Copy out exactly the lines below that run from the one holding "For some particular" to the one holding "You can try", keeping both of those lines and no others.

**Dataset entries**
Segment Open
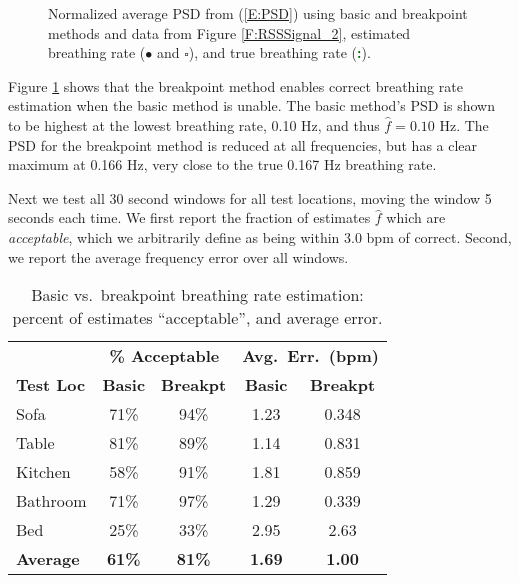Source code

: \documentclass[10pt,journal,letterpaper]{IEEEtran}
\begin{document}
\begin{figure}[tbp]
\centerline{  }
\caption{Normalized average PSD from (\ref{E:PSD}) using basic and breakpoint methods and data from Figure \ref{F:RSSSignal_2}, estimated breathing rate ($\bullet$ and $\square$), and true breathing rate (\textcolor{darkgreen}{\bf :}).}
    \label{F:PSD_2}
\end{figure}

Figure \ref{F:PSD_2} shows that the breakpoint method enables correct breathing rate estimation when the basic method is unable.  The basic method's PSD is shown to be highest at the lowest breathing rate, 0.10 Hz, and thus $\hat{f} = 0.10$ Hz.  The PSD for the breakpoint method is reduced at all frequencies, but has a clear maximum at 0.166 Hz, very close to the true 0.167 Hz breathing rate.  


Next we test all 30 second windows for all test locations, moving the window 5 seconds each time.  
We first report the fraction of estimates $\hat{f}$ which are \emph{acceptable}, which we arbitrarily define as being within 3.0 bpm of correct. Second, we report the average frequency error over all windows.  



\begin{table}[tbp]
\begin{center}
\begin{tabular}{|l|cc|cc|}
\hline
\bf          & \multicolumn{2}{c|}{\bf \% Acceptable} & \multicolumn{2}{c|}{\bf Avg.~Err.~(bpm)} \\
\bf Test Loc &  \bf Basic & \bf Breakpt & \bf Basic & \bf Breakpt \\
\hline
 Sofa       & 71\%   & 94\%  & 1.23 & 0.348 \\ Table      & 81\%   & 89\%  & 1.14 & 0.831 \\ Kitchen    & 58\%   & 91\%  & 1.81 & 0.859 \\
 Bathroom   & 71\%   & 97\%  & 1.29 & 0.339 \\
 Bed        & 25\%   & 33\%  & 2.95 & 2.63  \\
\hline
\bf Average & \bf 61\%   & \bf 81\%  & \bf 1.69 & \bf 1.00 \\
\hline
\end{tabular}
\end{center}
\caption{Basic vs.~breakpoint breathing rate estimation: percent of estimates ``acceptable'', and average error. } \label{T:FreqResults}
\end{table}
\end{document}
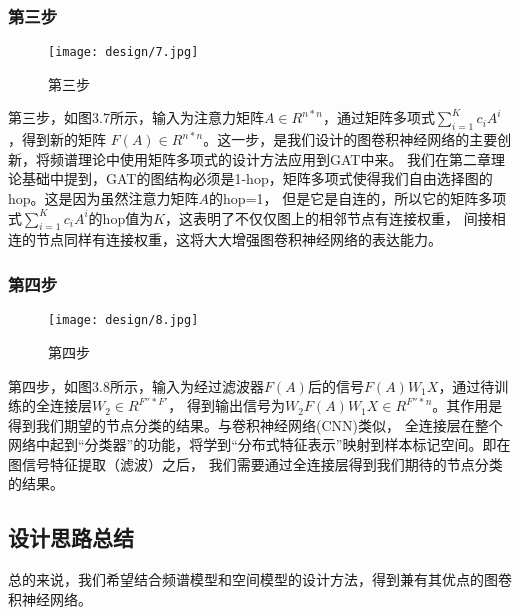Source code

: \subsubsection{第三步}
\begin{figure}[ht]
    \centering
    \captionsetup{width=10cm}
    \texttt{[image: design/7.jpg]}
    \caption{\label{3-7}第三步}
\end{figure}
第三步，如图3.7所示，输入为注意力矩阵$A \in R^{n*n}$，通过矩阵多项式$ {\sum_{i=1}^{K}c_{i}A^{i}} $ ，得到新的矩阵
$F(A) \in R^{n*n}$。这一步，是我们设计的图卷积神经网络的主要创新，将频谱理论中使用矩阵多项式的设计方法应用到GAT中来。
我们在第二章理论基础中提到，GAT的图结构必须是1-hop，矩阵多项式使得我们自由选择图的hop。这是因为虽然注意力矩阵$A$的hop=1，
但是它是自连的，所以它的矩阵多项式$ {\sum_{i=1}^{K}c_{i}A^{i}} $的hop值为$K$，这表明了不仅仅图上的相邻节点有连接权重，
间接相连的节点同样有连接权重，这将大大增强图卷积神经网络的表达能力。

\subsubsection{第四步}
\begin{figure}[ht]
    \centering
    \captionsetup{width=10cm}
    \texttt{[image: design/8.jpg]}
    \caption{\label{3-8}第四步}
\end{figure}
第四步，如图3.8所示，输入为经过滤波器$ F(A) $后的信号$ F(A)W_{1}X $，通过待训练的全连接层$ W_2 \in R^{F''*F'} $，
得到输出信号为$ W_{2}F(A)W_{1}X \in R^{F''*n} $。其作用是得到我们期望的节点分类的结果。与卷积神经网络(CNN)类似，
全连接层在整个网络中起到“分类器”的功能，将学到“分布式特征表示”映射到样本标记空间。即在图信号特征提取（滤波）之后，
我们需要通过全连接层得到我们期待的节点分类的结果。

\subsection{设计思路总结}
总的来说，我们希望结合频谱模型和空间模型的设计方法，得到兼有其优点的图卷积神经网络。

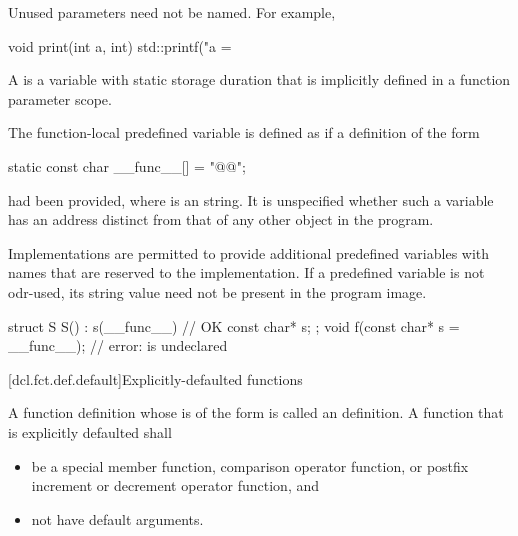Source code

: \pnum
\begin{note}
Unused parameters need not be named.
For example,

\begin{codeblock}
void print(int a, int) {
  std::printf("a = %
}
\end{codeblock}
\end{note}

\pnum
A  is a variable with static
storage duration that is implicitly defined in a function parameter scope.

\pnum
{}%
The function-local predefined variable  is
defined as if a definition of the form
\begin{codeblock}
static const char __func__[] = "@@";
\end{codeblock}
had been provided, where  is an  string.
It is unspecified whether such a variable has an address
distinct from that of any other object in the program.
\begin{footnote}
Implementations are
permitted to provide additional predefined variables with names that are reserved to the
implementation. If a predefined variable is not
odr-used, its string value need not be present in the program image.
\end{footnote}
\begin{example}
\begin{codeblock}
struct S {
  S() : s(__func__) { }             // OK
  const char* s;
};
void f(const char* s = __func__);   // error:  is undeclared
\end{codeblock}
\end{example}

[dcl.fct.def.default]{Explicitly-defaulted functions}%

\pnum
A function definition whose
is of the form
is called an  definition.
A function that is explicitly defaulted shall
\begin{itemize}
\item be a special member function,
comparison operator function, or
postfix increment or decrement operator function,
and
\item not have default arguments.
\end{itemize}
Segment Closed
Segment Open
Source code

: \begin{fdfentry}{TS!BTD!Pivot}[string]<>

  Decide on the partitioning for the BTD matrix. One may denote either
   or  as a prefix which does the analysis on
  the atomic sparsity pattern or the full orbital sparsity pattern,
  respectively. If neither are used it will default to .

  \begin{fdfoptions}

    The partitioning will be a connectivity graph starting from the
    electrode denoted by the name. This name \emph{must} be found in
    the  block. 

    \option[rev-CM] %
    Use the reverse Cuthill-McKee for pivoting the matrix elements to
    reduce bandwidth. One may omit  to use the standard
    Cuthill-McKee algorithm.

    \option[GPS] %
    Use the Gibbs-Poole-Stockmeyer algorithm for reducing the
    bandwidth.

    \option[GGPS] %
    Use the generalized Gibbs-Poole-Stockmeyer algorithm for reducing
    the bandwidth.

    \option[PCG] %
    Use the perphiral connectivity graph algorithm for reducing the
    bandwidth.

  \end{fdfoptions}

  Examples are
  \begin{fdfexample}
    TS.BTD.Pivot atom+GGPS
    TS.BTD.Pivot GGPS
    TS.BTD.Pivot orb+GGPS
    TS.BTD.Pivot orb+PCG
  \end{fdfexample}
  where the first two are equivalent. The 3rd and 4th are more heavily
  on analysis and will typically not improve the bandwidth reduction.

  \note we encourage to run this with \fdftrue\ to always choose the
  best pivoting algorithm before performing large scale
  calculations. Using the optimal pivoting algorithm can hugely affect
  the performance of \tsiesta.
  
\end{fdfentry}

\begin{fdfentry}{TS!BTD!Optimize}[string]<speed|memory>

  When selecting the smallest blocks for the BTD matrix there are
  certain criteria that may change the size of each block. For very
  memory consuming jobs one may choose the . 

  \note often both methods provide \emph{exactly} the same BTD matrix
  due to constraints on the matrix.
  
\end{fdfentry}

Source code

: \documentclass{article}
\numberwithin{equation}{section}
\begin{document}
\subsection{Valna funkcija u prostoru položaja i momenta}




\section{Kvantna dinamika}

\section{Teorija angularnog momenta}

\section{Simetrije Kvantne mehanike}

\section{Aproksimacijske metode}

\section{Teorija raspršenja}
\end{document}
Segment Closed
Segment Open
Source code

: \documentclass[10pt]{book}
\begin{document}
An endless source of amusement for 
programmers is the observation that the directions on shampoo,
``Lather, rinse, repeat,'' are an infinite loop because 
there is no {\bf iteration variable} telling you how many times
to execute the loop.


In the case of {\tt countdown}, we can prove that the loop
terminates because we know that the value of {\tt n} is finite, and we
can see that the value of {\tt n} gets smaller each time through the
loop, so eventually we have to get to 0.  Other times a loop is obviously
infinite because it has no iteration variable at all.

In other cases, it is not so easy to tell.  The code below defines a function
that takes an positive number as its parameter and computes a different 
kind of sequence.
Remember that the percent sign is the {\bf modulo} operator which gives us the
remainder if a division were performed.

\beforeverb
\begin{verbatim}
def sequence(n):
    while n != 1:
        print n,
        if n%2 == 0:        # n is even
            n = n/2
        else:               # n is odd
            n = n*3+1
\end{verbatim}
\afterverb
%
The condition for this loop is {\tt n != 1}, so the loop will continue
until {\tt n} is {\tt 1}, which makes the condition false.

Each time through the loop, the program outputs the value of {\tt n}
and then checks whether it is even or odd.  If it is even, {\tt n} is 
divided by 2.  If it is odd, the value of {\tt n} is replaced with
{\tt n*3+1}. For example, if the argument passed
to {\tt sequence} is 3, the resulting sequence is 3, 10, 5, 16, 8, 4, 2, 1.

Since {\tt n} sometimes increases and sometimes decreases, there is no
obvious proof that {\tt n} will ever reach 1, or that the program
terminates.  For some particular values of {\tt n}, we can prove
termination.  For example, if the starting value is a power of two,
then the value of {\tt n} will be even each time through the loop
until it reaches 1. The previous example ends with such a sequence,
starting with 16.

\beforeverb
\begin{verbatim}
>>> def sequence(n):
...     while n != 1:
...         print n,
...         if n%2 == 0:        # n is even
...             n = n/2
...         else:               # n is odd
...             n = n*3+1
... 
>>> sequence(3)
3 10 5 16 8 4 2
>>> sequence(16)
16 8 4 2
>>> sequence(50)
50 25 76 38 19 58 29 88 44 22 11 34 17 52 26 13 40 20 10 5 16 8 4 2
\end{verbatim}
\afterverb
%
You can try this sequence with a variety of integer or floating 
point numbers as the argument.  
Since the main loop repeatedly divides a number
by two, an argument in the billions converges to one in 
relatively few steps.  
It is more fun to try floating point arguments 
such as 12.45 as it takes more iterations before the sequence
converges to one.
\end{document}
Segment Closed
**Result for this task**
terminates.  For some particular values of {\tt n}, we can prove
termination.  For example, if the starting value is a power of two,
then the value of {\tt n} will be even each time through the loop
until it reaches 1. The previous example ends with such a sequence,
starting with 16.

\beforeverb
\begin{verbatim}
>>> def sequence(n):
...     while n != 1:
...         print n,
...         if n%2 == 0:        # n is even
...             n = n/2
...         else:               # n is odd
...             n = n*3+1
... 
>>> sequence(3)
3 10 5 16 8 4 2
>>> sequence(16)
16 8 4 2
>>> sequence(50)
50 25 76 38 19 58 29 88 44 22 11 34 17 52 26 13 40 20 10 5 16 8 4 2
\end{verbatim}
\afterverb
%
You can try this sequence with a variety of integer or floating 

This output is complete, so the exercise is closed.